● **EXERCISE BRIEF**: Skip the images and return the records below exactly.

● **Stored data**:
--- START ---

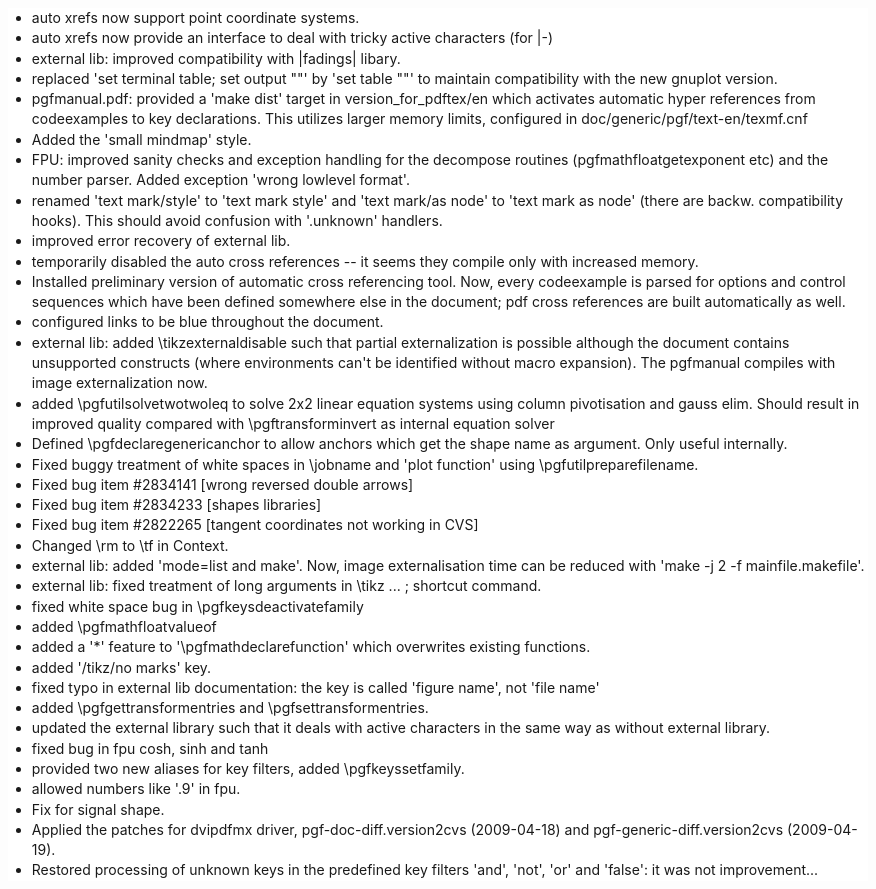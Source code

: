 - auto xrefs now support point coordinate systems.
- auto xrefs now provide an interface to deal with tricky active
  characters (for |-)
- external lib: improved compatibility with |fadings| libary.
- replaced 'set terminal table; set output "<file>"' by 'set table "<file>"'
  to maintain compatibility with the new gnuplot version.
- pgfmanual.pdf: provided a 'make dist' target in version_for_pdftex/en
  which activates automatic hyper references from codeexamples to key
  declarations.
  This utilizes larger memory limits, configured in
  doc/generic/pgf/text-en/texmf.cnf
- Added the 'small mindmap' style.
- FPU: improved sanity checks and exception handling for the decompose
  routines (pgfmathfloatgetexponent etc) and the number parser.
  Added exception 'wrong lowlevel format'.
- renamed 'text mark/style' to 'text mark style' and 'text mark/as node'
  to 'text mark as node' (there are backw. compatibility hooks).
  This should avoid confusion with '.unknown' handlers.
- improved error recovery of external lib.
- temporarily disabled the auto cross references -- it seems they compile
  only with increased memory.
- Installed preliminary version of automatic cross referencing tool.
  Now, every codeexample is parsed for options and control sequences which
  have been defined somewhere else in the document; pdf cross references are
  built automatically as well.
- configured links to be blue throughout the document.
- external lib: added \tikzexternaldisable such that partial externalization is possible
  although the document contains unsupported constructs (where environments
  can't be identified without macro expansion).
  The pgfmanual compiles with image externalization now.
- added \pgfutilsolvetwotwoleq to solve 2x2 linear equation systems using
  column pivotisation and gauss elim. Should result in improved quality
  compared with \pgftransforminvert as internal equation solver
- Defined \pgfdeclaregenericanchor to allow anchors which get the shape
  name as argument. Only useful internally.
- Fixed buggy treatment of white spaces in \jobname and 'plot function'
  using \pgfutilpreparefilename.
- Fixed bug item #2834141 [wrong reversed double arrows]
- Fixed bug item #2834233 [shapes libraries]
- Fixed bug item #2822265 [tangent coordinates not working in CVS]
- Changed \rm to \tf in Context.
- external lib: added 'mode=list and make'. Now, image externalisation
  time can be reduced with 'make -j 2 -f mainfile.makefile'.
- external lib: fixed treatment of long arguments in \tikz ... ; shortcut
  command.
- fixed white space bug in \pgfkeysdeactivatefamily
- added \pgfmathfloatvalueof
- added a '*' feature to '\pgfmathdeclarefunction' which overwrites
  existing functions.
- added '/tikz/no marks' key.
- fixed typo in external lib documentation: the key is called 'figure name',
  not 'file name'
- added \pgfgettransformentries and \pgfsettransformentries.
- updated the external library such that it deals with active characters
  in the same way as without external library.
- fixed bug in fpu cosh, sinh and tanh
- provided two new aliases for key filters, added \pgfkeyssetfamily.
- allowed numbers like '.9' in fpu.
- Fix for signal shape. 
- Applied the patches for dvipdfmx driver,
  pgf-doc-diff.version2cvs (2009-04-18) and
  pgf-generic-diff.version2cvs (2009-04-19).
- Restored processing of unknown keys in the predefined key filters 'and',
  'not', 'or' and 'false': it was not improvement...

--- END ---

● **COMPLETED TASK**:
Source code

: - auto xrefs now support point coordinate systems.
- auto xrefs now provide an interface to deal with tricky active
  characters (for |-)
- external lib: improved compatibility with |fadings| libary.
- replaced 'set terminal table; set output "<file>"' by 'set table "<file>"'
  to maintain compatibility with the new gnuplot version.
- pgfmanual.pdf: provided a 'make dist' target in version_for_pdftex/en
  which activates automatic hyper references from codeexamples to key
  declarations.
  This utilizes larger memory limits, configured in
  doc/generic/pgf/text-en/texmf.cnf
- Added the 'small mindmap' style.
- FPU: improved sanity checks and exception handling for the decompose
  routines (pgfmathfloatgetexponent etc) and the number parser.
  Added exception 'wrong lowlevel format'.
- renamed 'text mark/style' to 'text mark style' and 'text mark/as node'
  to 'text mark as node' (there are backw. compatibility hooks).
  This should avoid confusion with '.unknown' handlers.
- improved error recovery of external lib.
- temporarily disabled the auto cross references -- it seems they compile
  only with increased memory.
- Installed preliminary version of automatic cross referencing tool.
  Now, every codeexample is parsed for options and control sequences which
  have been defined somewhere else in the document; pdf cross references are
  built automatically as well.
- configured links to be blue throughout the document.
- external lib: added \tikzexternaldisable such that partial externalization is possible
  although the document contains unsupported constructs (where environments
  can't be identified without macro expansion).
  The pgfmanual compiles with image externalization now.
- added \pgfutilsolvetwotwoleq to solve 2x2 linear equation systems using
  column pivotisation and gauss elim. Should result in improved quality
  compared with \pgftransforminvert as internal equation solver
- Defined \pgfdeclaregenericanchor to allow anchors which get the shape
  name as argument. Only useful internally.
- Fixed buggy treatment of white spaces in \jobname and 'plot function'
  using \pgfutilpreparefilename.
- Fixed bug item #2834141 [wrong reversed double arrows]
- Fixed bug item #2834233 [shapes libraries]
- Fixed bug item #2822265 [tangent coordinates not working in CVS]
- Changed \rm to \tf in Context.
- external lib: added 'mode=list and make'. Now, image externalisation
  time can be reduced with 'make -j 2 -f mainfile.makefile'.
- external lib: fixed treatment of long arguments in \tikz ... ; shortcut
  command.
- fixed white space bug in \pgfkeysdeactivatefamily
- added \pgfmathfloatvalueof
- added a '*' feature to '\pgfmathdeclarefunction' which overwrites
  existing functions.
- added '/tikz/no marks' key.
- fixed typo in external lib documentation: the key is called 'figure name',
  not 'file name'
- added \pgfgettransformentries and \pgfsettransformentries.
- updated the external library such that it deals with active characters
  in the same way as without external library.
- fixed bug in fpu cosh, sinh and tanh
- provided two new aliases for key filters, added \pgfkeyssetfamily.
- allowed numbers like '.9' in fpu.
- Fix for signal shape. 
- Applied the patches for dvipdfmx driver,
  pgf-doc-diff.version2cvs (2009-04-18) and
  pgf-generic-diff.version2cvs (2009-04-19).
- Restored processing of unknown keys in the predefined key filters 'and',
  'not', 'or' and 'false': it was not improvement...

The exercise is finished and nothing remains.